The ability to pay of citizens, whose surest clue is income, is what offers a concrete measure for the distribution of taxes. This theory has the great merit of indicating the relationship between state and taxpayer as it really manifests itself in modern public life, but perhaps it is not even perfect in the cause of a certain indeterminacy, because when he states what source of the tax must be the income, he expresses an exact concept for himself, but does not yet tell us whether it is necessary to take into account the various sources from which the income comes, its extent and of the varying intensity and extent of the needs that it must satisfy.
The Other Options
On the other hand, according to the theory of relative utility or collective value the tax would be only that part of private wealth that citizens voluntarily and spontaneously turn, to the extent for each class indicated by the hedonistic principle, to the satisfaction of public needs. But this theory cannot be fully accepted, because it represents the relations between citizens and the state not as they are, but as they should ideally be. Here the role played by the tax calculator is importantly about the people.
What Kind of Resistance Theories are There in tax
And the point of least resistance of this theory lies in the fact that it does not demonstrate how, from the individual evaluation that each citizen makes of the relationship between the tax he pays and the utility of the service he receives, that objective evaluation is formed that is imposed on the ruler as the norm of its action. E. Sax who was the first and most authoritative advocate of this theory, he says that the ruler averages all individual evaluations and follows this average as his norm for the production of public goods and services.

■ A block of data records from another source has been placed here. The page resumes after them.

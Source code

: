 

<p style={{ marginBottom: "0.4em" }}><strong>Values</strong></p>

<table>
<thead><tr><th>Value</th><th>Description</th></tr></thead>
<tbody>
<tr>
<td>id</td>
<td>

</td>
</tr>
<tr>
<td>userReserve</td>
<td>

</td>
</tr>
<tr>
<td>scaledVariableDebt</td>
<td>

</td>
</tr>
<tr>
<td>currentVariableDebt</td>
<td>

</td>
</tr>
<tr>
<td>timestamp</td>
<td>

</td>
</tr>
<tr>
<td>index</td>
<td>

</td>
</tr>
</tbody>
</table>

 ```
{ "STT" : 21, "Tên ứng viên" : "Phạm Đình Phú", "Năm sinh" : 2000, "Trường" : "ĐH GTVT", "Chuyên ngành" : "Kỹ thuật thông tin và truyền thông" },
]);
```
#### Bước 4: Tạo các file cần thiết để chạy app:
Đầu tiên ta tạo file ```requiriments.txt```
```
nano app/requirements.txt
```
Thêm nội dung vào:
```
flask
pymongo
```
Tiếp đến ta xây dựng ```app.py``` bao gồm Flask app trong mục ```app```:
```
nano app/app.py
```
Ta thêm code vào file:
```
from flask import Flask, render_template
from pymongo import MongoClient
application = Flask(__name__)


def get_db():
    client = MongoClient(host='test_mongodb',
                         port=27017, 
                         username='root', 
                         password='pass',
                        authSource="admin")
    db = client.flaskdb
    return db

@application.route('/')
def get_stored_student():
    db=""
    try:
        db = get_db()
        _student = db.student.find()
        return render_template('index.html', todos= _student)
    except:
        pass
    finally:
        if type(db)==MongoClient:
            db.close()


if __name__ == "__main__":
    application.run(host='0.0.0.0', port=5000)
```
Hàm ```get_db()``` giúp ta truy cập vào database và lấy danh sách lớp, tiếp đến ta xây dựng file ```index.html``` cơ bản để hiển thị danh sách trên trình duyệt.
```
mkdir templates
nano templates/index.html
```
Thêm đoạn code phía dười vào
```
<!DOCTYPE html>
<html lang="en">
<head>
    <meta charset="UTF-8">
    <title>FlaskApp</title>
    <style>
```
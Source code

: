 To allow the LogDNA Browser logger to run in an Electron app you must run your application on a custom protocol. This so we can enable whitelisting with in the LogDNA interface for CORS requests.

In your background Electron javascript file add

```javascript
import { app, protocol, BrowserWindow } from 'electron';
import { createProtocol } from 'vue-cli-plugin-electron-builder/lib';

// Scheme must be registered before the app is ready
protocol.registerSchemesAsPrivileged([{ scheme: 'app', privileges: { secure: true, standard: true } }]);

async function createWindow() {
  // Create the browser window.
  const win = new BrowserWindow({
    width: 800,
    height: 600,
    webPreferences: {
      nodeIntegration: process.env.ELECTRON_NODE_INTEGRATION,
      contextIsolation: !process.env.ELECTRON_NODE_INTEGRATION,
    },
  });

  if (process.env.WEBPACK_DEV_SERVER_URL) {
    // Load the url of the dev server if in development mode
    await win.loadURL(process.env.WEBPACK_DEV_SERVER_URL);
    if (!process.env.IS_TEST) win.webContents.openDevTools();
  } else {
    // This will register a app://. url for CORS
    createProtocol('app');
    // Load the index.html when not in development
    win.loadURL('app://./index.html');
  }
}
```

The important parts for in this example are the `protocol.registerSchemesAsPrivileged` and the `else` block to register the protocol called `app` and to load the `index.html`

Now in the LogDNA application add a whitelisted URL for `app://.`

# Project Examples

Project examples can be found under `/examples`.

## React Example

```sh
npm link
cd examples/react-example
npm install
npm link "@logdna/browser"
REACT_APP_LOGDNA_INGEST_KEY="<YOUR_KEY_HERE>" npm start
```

- This media concept is not convincing. Why, or is it about needs; that is, ideals or interests that are common to all (such as public security, justice, health, education), and in this case it is not an average of the various needs, but a general need; or they are needs that are felt by some but not by others, and it is not possible to make an average between two conflicting wills, as Fr. ex. the one in favor of a colonial enterprise and the one inclined to the extension of workers’ insurance. In this case it is the government that decides, inspired by the social principles prevailing in a given society.
The theory of minimum sacrifice , expounded by Bro. I. Edgeworth in 1897, argues that, in order to have a just distribution of taxes, it is necessary to choose those which least hinder production and least alter the previous distribution of wealth. But this too falls short of indicating rather a goal to be achieved than a positive criterion capable of regulating the distribution of taxes.